» What the task requires
Start at the line with "- [ ] Memory management" in the records below, stop at the line with "- [ ] Space analysis", and return every line in that span exactly, the two end lines included.

[Recorded data]
::::::::

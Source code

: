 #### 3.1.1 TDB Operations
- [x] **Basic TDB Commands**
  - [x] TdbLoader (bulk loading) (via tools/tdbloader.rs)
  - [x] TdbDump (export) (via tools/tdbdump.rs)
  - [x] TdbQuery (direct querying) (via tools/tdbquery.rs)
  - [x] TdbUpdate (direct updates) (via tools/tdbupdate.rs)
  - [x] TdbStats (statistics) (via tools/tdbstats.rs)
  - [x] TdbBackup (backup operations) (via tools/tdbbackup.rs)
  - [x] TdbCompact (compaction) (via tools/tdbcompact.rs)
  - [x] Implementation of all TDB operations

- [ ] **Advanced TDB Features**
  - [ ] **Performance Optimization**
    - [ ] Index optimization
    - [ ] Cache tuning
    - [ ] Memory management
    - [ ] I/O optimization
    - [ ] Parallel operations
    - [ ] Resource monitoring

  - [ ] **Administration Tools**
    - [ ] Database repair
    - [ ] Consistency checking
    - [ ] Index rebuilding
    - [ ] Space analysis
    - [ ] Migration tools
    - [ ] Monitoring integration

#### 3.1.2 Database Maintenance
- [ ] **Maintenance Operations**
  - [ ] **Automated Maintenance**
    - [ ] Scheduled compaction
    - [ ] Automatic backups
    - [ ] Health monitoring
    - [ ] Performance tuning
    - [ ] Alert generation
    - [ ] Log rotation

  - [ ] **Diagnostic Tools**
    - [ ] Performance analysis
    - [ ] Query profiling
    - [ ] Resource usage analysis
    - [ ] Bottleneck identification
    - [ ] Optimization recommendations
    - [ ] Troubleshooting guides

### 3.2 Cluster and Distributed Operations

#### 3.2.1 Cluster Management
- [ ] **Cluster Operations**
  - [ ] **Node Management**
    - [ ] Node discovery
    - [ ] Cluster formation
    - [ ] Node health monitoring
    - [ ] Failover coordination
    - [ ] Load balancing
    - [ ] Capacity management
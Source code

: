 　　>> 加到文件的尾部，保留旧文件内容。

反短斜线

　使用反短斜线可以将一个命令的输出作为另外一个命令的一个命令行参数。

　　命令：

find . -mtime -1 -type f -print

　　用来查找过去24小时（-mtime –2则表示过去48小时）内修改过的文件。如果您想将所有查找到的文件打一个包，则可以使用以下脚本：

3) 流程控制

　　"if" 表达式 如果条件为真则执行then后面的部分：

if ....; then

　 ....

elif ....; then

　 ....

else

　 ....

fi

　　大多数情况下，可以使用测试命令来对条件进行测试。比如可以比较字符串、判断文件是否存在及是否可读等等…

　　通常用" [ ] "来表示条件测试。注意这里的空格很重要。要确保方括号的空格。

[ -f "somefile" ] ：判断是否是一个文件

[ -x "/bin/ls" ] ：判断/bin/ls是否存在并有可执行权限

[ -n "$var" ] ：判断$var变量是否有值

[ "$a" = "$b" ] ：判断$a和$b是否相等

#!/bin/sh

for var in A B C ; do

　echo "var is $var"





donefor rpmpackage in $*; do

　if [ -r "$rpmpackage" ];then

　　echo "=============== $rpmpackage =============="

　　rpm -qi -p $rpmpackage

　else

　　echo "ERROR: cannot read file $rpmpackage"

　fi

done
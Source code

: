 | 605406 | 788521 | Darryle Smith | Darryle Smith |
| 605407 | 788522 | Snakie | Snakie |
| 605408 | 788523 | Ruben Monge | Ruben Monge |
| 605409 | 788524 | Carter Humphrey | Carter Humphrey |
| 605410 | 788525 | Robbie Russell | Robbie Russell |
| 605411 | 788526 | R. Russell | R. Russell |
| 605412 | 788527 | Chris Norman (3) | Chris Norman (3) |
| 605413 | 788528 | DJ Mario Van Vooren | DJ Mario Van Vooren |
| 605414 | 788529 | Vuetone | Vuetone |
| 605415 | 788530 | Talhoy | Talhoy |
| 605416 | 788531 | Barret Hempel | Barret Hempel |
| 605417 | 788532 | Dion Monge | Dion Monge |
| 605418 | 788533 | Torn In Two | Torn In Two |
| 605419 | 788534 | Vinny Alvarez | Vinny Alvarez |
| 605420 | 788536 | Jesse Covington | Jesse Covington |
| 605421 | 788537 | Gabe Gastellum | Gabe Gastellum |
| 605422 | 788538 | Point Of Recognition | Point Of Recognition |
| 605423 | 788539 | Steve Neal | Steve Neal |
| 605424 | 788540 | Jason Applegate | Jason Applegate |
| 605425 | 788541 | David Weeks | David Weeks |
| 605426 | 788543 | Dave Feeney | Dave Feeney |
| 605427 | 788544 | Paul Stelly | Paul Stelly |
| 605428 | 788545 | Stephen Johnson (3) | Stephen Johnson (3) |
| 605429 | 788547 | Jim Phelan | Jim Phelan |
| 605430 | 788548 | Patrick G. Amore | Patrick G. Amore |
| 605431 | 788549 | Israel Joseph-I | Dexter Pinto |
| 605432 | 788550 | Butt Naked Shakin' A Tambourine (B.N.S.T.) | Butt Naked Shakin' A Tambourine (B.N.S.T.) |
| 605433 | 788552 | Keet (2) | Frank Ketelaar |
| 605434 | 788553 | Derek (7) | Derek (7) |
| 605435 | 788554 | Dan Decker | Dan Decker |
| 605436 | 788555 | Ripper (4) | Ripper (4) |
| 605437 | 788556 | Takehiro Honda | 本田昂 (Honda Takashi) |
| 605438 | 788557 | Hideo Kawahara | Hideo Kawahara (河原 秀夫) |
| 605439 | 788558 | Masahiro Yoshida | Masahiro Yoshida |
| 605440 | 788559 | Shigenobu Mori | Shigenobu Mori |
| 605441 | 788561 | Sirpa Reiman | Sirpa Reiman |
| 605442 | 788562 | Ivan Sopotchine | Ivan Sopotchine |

::::::::

» Exercise output
    - [ ] Memory management
    - [ ] I/O optimization
    - [ ] Parallel operations
    - [ ] Resource monitoring

  - [ ] **Administration Tools**
    - [ ] Database repair
    - [ ] Consistency checking
    - [ ] Index rebuilding
    - [ ] Space analysis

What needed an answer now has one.